As luck would have it, by the time the Q509 reached Tipp City the shadows had started to give way on the upper half of the signal, including the signal head.

The front and east side of the building was well illuminated. It might have been a better image about an hour or later but trains don’t always show up when lighting is ideal.

After the passage of the Q509, we headed north to Troy where another set of CPL’s sit at the north end of the siding.

The northbound signal is one of most picturesque CPLs on the Toledo Sub because it is mounted on a classic stand that at one time held two signal heads.

Now there is just one signal head and a dwarf CPL signal on the ground is used for the siding.

Dave had a friend who was railfanning in Lima on this Saturday so we knew there were two southbound trains headed out way.

The first of those was the J983, which is a long local. The second was Q143, a stack train.

They were running a few minutes apart which gave me the opportunity to shoot the J983 on the west side of the tracks and the Q143 on the east side.

With the Toledo Sub likely to be quiet for awhile we continued northward to Sidney. We did see another set of CPLs in the countryside, but it’s tough to photograph them without trespassing on railroad property.

It turned out the Toledo Sub wasn’t as quiet as we expected. Two northbounds caught us by surprise and there wasn’t anything we could do with either of them.

Also, it turned out CSX wasn’t done running southbounds. Both northbounds were waiting at the north end of Sidney siding for a southbound parade, all of them manifest freights.

The first of those, Q507, we bagged south of Sidney at Kirkwood. There is a pair of modern signals here and this was the best we could do.

The second southbound was the Q351, which we got in Sidney passing beneath Michigan Street near where the passenger station used to be.

Our plan was to head north to Wapakoneta where there is still a B&O passenger station standing.

But as we were cruising northward we saw yet a third southbound, the Q355.

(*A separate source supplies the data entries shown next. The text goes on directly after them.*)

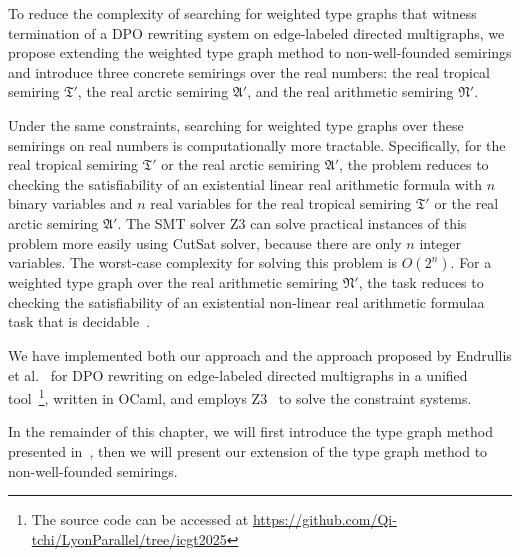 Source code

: To reduce the complexity of searching for weighted type graphs that witness termination of a DPO rewriting system on edge-labeled directed multigraphs, we propose extending the weighted type graph method to non-well-founded semirings and introduce three concrete semirings over the real numbers: the real tropical semiring $\mathfrak{T}'$, the real arctic semiring $\mathfrak{A}'$, and the real arithmetic semiring $\mathfrak{N}'$. 


Under the same constraints, searching for weighted type graphs over these semirings on real numbers is computationally more tractable. Specifically,
for the real tropical semiring $\mathfrak{T}'$ or the real arctic semiring $\mathfrak{A}'$, the problem reduces 
to checking the satisfiability of an 
existential linear real arithmetic formula with $n$ binary variables and $n$ real variables for the real tropical semiring $\mathfrak{T}'$ or the real arctic semiring $\mathfrak{A}'$. 
The SMT solver Z3 can solve practical instances of this problem more easily using CutSat solver, because there are only $n$ integer variables. The worst-case complexity for solving this problem is $O(2^n)$.
For a weighted type graph over the real arithmetic semiring $\mathfrak{N}'$, the task reduces to checking the satisfiability of 
an existential non-linear real arithmetic formula\textemdash a task that is decidable~\cite{collins1974quantifier,z3realarithmetic}.


We have implemented both our approach and the approach proposed by Endrullis et al.~\cite{endrullis2024generalized_arxiv_v2} for DPO rewriting on edge-labeled directed multigraphs in a unified tool~\footnote{The source code can be accessed at \url{https://github.com/Qi-tchi/LyonParallel/tree/icgt2025}}, written in OCaml, and employs Z3~\cite{de2008z3} to solve the constraint systems.

In the remainder of this chapter, we will first introduce the type graph method presented in~\cite{endrullis2024generalized_arxiv_v2}, then we will present our extension of the type graph method to non-well-founded semirings.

As luck would have it we spotted this train just before reaching a ramp for Interstate 75.

We made a split-second decision to call off the trip to Wapakoneta and instead try to get ahead of the Q355 and get it passing a CPL in at Tipp City.

We got lucky and made it to Tipp City head of not only the Q355 but also the Q351.

That gave me another chance to photograph a southbound passing the CPL at the south end of the Tipp City siding by the red brick building.

For this image, though, I focused on the milepost markers, including a vintage B&O concrete post that gives the mileage to Toledo on one side and to Cincinnati on the other.

The Q355 we got at the CPL for the north end of the Tipp City siding.

That would be our last CPL image of the day but we were able to get ahead of the Q355 and photograph it one last time coming out of the former Dayton Union Railway bridge over the Great Miami River.

This outing would turn out to be my last railfan photograph outing for awhile.

More than a week later Ohio Gov. Mike DeWine imposed a stay at home order in an effort to contain the spread of the COVID-19 pandemic.

Dave has suggested we do another trip to get some more CPL images. I’ll be taking him up on that offer but it is going to be awhile.

Article and Photographs by Craig Sanders

On the west side of the tracks for the Troy CPL signal as J983 comes through town.

Here comes the Q143. I elected to capture it on the east side of the tracks in Troy.

The mileposts were a main focus with Q351 in Tipp City, but you can see a CPL in the background.

Our first look at the Q355 would out last CPL photo opportunity of the day.